Timur Doumler Talks on C++ Audio (Sharing data across threads)

That is the case on Apple operating systems afaik, where the OS fabricates that thread.

Afaik, that is not the case on WASAPI, where – if you use that API explicitly instead of JUCE – you actually create the processing thread yourself, and you are responsible yourself for giving it some priority.

In general – please correct me if I’m wrong! – afaik there is nothing magic or special about this thread. OK, there is a bit of magic on macOS and iOS (CoreAudio), but in general there is no magic here. It’s just a thread.

I don’t know, but there are Linux real-time kernels which you might be able to ask for a “real-time” thread that has some special characteristics. For example, I think it’s possible on real-time kernels and posix for mutexes to elevate the priority of threads with contending locks to try and minimise the lock period and avoid priority inversion.

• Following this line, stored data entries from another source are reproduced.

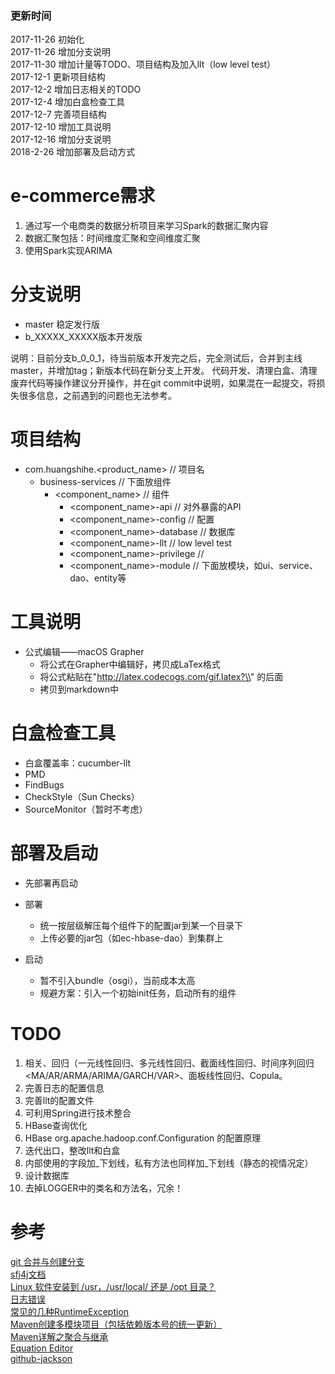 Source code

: ### 更新时间
2017-11-26 初始化  
2017-11-26 增加分支说明  
2017-11-30 增加计量等TODO、项目结构及加入llt（low level test）  
2017-12-1 更新项目结构  
2017-12-2 增加日志相关的TODO  
2017-12-4 增加白盒检查工具  
2017-12-7 完善项目结构  
2017-12-10 增加工具说明  
2017-12-16 增加分支说明  
2018-2-26 增加部署及启动方式


# e-commerce需求
1. 通过写一个电商类的数据分析项目来学习Spark的数据汇聚内容
2. 数据汇聚包括：时间维度汇聚和空间维度汇聚
3. 使用Spark实现ARIMA


# 分支说明
- master 稳定发行版
- b_XXXXX_XXXXX版本开发版

说明：目前分支b_0_0_1，待当前版本开发完之后，完全测试后，合并到主线master，并增加tag；新版本代码在新分支上开发。
代码开发、清理白盒、清理废弃代码等操作建议分开操作，并在git commit中说明，如果混在一起提交，将损失很多信息，之前遇到的问题也无法参考。

# 项目结构
- com.huangshihe.<product_name>      // 项目名
    - business-services              // 下面放组件
        - <component_name>           // 组件
            - <component_name>-api   // 对外暴露的API
            - <component_name>-config        // 配置
            - <component_name>-database      // 数据库
            - <component_name>-llt           // low level test
            - <component_name>-privilege     // 
            - <component_name>-module        // 下面放模块，如ui、service、dao、entity等

# 工具说明
- 公式编辑——macOS Grapher
    - 将公式在Grapher中编辑好，拷贝成LaTex格式
    - 将公式粘贴在"http://latex.codecogs.com/gif.latex?\\" 的后面
    - 拷贝到markdown中


# 白盒检查工具
- 白盒覆盖率：cucumber-llt
- PMD
- FindBugs
- CheckStyle（Sun Checks）
- SourceMonitor（暂时不考虑）


# 部署及启动
- 先部署再启动
- 部署
    - 统一按层级解压每个组件下的配置jar到某一个目录下
    - 上传必要的jar包（如ec-hbase-dao）到集群上
    
- 启动
    - 暂不引入bundle（osgi），当前成本太高
    - 规避方案：引入一个初始init任务，启动所有的组件


# TODO
1. 相关、回归（一元线性回归、多元线性回归、截面线性回归、时间序列回归<MA/AR/ARMA/ARIMA/GARCH/VAR>、面板线性回归、Copula。
2. 完善日志的配置信息
3. 完善llt的配置文件
4. 可利用Spring进行技术整合
5. HBase查询优化
6. HBase org.apache.hadoop.conf.Configuration 的配置原理
7. 迭代出口，整改llt和白盒
8. 内部使用的字段加_下划线，私有方法也同样加_下划线（静态的视情况定）
9. 设计数据库
10. 去掉LOGGER中的类名和方法名，冗余！


# 参考
[git 合并与创建分支](https://www.liaoxuefeng.com/wiki/0013739516305929606dd18361248578c67b8067c8c017b000/001375840038939c291467cc7c747b1810aab2fb8863508000)  
[sfj4j文档](https://www.slf4j.org/manual.html)  
[Linux 软件安装到 /usr，/usr/local/ 还是 /opt 目录？](http://blog.csdn.net/aqxin/article/details/48324377)  
[日志错误](http://zhangzhenyihi.blog.163.com/blog/static/13548809420141015055383/)  
[常见的几种RuntimeException](http://blog.csdn.net/qq635785620/article/details/7781026)  
[Maven创建多模块项目（包括依赖版本号的统一更新）](https://www.cnblogs.com/EasonJim/p/6863987.html)  
[Maven详解之聚合与继承](http://blog.csdn.net/wanghantong/article/details/36427411)  
[Equation Editor](http://latex.codecogs.com/eqneditor/integration/htmlequations.php)  
[github-jackson](https://github.com/FasterXML/jackson-core)  
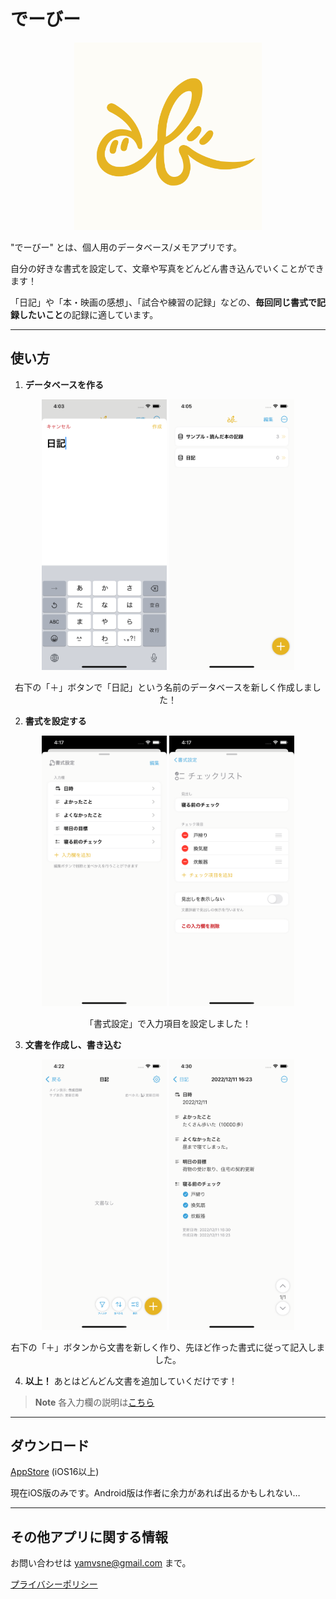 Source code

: # でーびー

<div align="center">
<img src="https://raw.githubusercontent.com/yamvsne/DeeBee/images/images/DeeBee_Logo.png" alt="ロゴ" width="300"/>
</div>

 "でーびー" とは、個人用のデータベース/メモアプリです。

自分の好きな書式を設定して、文章や写真をどんどん書き込んでいくことができます！

「日記」や「本・映画の感想」、「試合や練習の記録」などの、**毎回同じ書式で記録したいこと**の記録に適しています。

---

## 使い方

1. **データベースを作る**

<div align="center">
<img src="https://raw.githubusercontent.com/yamvsne/DeeBee/images/images/createDb1-6.5.png" alt="ロゴ" width="200"/>
<img src="https://raw.githubusercontent.com/yamvsne/DeeBee/images/images/createDb2-6.5.png" alt="ロゴ" width="200"/>

右下の「＋」ボタンで「日記」という名前のデータベースを新しく作成しました！
</div>

2. **書式を設定する**

<div align="center">
<img src="https://raw.githubusercontent.com/yamvsne/DeeBee/images/images/editSchema1-6.5.png" alt="ロゴ" width="200"/>
<img src="https://raw.githubusercontent.com/yamvsne/DeeBee/images/images/editSchema2-6.5.png" alt="ロゴ" width="200"/>

「書式設定」で入力項目を設定しました！
</div>

3. **文書を作成し、書き込む**

<div align="center">
<img src="https://raw.githubusercontent.com/yamvsne/DeeBee/images/images/createRecord1-6.5.png" alt="ロゴ" width="200"/>
<img src="https://raw.githubusercontent.com/yamvsne/DeeBee/images/images/createRecord2-6.5.png" alt="ロゴ" width="200"/>

右下の「＋」ボタンから文書を新しく作り、先ほど作った書式に従って記入しました。
</div>

4. **以上！** あとはどんどん文書を追加していくだけです！

> **Note**
> 各入力欄の説明は[こちら](./ja_Domain.md)

---

## ダウンロード

[AppStore](http://google.com) (iOS16以上)

現在iOS版のみです。Android版は作者に余力があれば出るかもしれない…

---

## その他アプリに関する情報
お問い合わせは yamvsne@gmail.com まで。

[プライバシーポリシー](https://yamvsne.github.io/DeeBee/PrivacyPolicy/en)
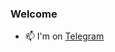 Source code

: ### Welcome

- 📫 I'm on [Telegram](http://t.me/mikebratt)

<!--
**mikebratt/mikebratt** is a ✨ _special_ ✨ repository because its `README.md` (this file) appears on your GitHub profile.

Here are some ideas to get you started:

- 🔭 I’m currently working on ...
- 🌱 I’m currently learning ...
- 👯 I’m looking to collaborate on ...
- 🤔 I’m looking for help with ...
- 💬 Ask me about ...
- 📫 How to reach me: http://t.me/mikebratt
- 😄 Pronouns: ...
- ⚡ Fun fact: ...
-->

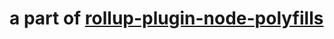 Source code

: # a part of [rollup-plugin-node-polyfills](https://github.com/ionic-team/rollup-plugin-node-polyfills)
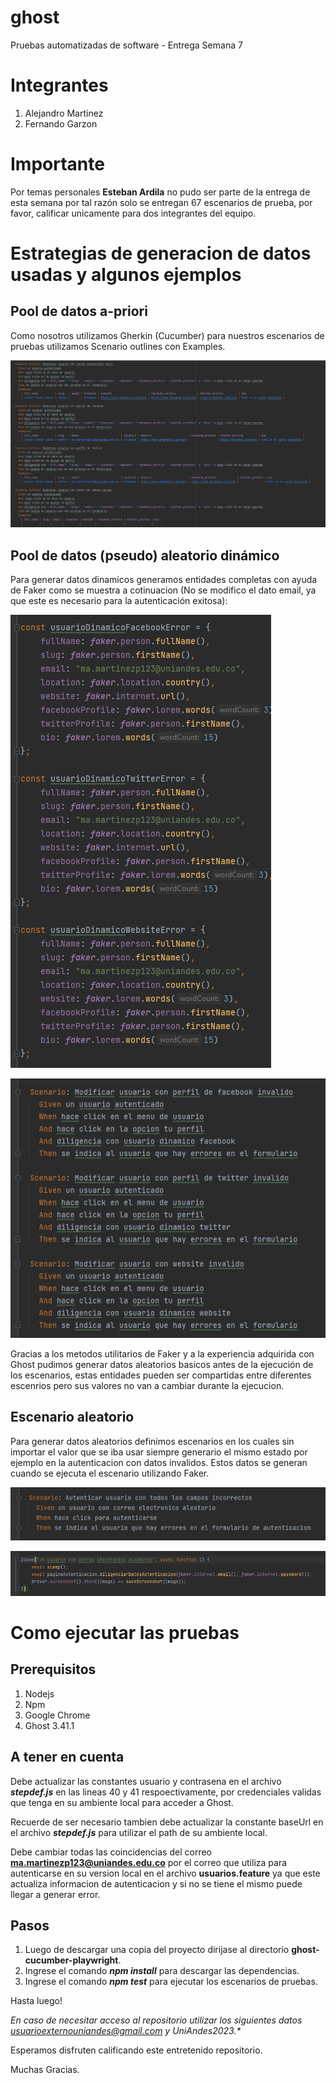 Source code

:# ghost
Pruebas automatizadas de software - Entrega Semana 7

# Integrantes

1. Alejandro Martinez
2. Fernando Garzon

# Importante

Por temas personales **Esteban Ardila** no pudo ser parte de la entrega de esta semana por tal razón solo se entregan 67 escenarios de prueba, por favor, calificar unicamente para dos integrantes del equipo. 

# Estrategias de generacion de datos usadas y algunos ejemplos

## Pool de datos a-priori

Como nosotros utilizamos Gherkin (Cucumber) para nuestros escenarios de pruebas utilizamos Scenario outlines con Examples.

![img.png](img.png)

## Pool de datos (pseudo) aleatorio dinámico

Para generar datos dinamicos generamos entidades completas con ayuda de Faker como se muestra a cotinuacion (No se modifico el dato email, ya que este es necesario para la autenticación exitosa):

![img_1.png](img_1.png)

![img_2.png](img_2.png)

Gracias a los metodos utilitarios de Faker y a la experiencia adquirida con Ghost pudimos generar datos aleatorios basicos antes de la ejecución de los escenarios, estas entidades pueden ser compartidas entre diferentes escenrios pero sus valores no van a cambiar durante la ejecucion.

## Escenario aleatorio

Para generar datos aleatorios definimos escenarios en los cuales sin importar el valor que se iba usar siempre generario el mismo estado por ejemplo en la autenticacion con datos invalidos. Estos datos se generan cuando se ejecuta el escenario utilizando Faker.

![img_3.png](img_3.png)

![img_4.png](img_4.png)

# Como ejecutar las pruebas
## Prerequisitos
1. Nodejs
2. Npm
3. Google Chrome
4. Ghost 3.41.1
## A tener en cuenta
Debe actualizar las constantes usuario y contrasena en el archivo __*stepdef.js*__ en las lineas 40 y 41 respoectivamente, por credenciales validas que tenga en su ambiente local para acceder a Ghost.

Recuerde de ser necesario tambien debe actualizar la constante baseUrl en el archivo __*stepdef.js*__ para utilizar el path de su ambiente local.

Debe cambiar todas las coincidencias del correo **ma.martinezp123@uniandes.edu.co** por el correo que utiliza para autenticarse en su version local en el archivo **usuarios.feature** ya que este actualiza informacion de autenticacion y si no se tiene el mismo puede llegar a generar error.

## Pasos
1. Luego de descargar una copia del proyecto dirijase al directorio **ghost-cucumber-playwright**.
2. Ingrese el comando __*npm install*__ para descargar las dependencias.
3. Ingrese el comando __*npm test*__ para ejecutar los escenarios de pruebas.

Hasta luego!

_**En caso de necesitar acceso al repositorio utilizar los siguientes datos usuarioexternouniandes@gmail.com y UniAndes2023*.**_

Esperamos disfruten calificando este entretenido repositorio.

Muchas Gracias. 

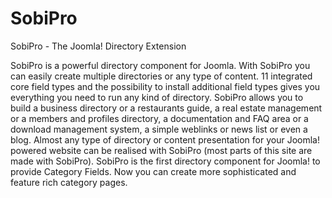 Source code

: # SobiPro
SobiPro - The Joomla! Directory Extension

SobiPro is a powerful directory component for Joomla.
With SobiPro you can easily create multiple directories or any type of content.
11 integrated core field types and the possibility to install additional field types gives you everything you need to run any kind of directory.
SobiPro allows you to build a business directory or a restaurants guide, a real estate management or a members and profiles directory, a documentation and FAQ area or a download management system, a simple weblinks or news list or even a blog.
Almost any type of directory or content presentation for your Joomla! powered website can be realised with SobiPro (most parts of this site are made with SobiPro).
SobiPro is the first directory component for Joomla! to provide Category Fields. Now you can create more sophisticated and feature rich category pages.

I think Android has something similar.

But ultimately, yes, these are threads and blocking access to them will eventually cause problems if you don’t have exact knowledge of how the scheduler works.

So maybe the conclusion is all the current best practices and try to minimise any data sharing.

Yes. And this is why high frequency traders use their own hacked Linux kernels :wink:

But I don’t think that the common Linux audio APIs like ALSA, JACK, etc. are using any such things?

Well I thought that was one of the reasons for the Ubuntu Studio OS?
That it had improved real-time guarantees. Maybe it uses modified versions of JACK/ALSA etc?

No idea. I’m curious, too.

Is anyone here more knowledgeable about these things?

I think as long as it’s an indication and the implementation is free to ignore it, that might be a reasonable thing to introduce. It would be similar to other attributes that serve as optimisation hints, such as [[likely]] and [[unlikely]] which we are introducing in C++20.

Can you explain this? What is a “real-time language” if C++ isn’t?

How do these get propagated to the scheduler though?
I can understand that [[likely]] and [[unlikely]] might be used to re-order code for cache locality etc. (oh, and the branch predictor…) but how would the OS know that a bunch of instructions should be grouped and not interrupted. Are there CPU instructions for this?

Maybe what I’m after is the Transactional Memory TS…

I have no idea how any of this stuff actually works.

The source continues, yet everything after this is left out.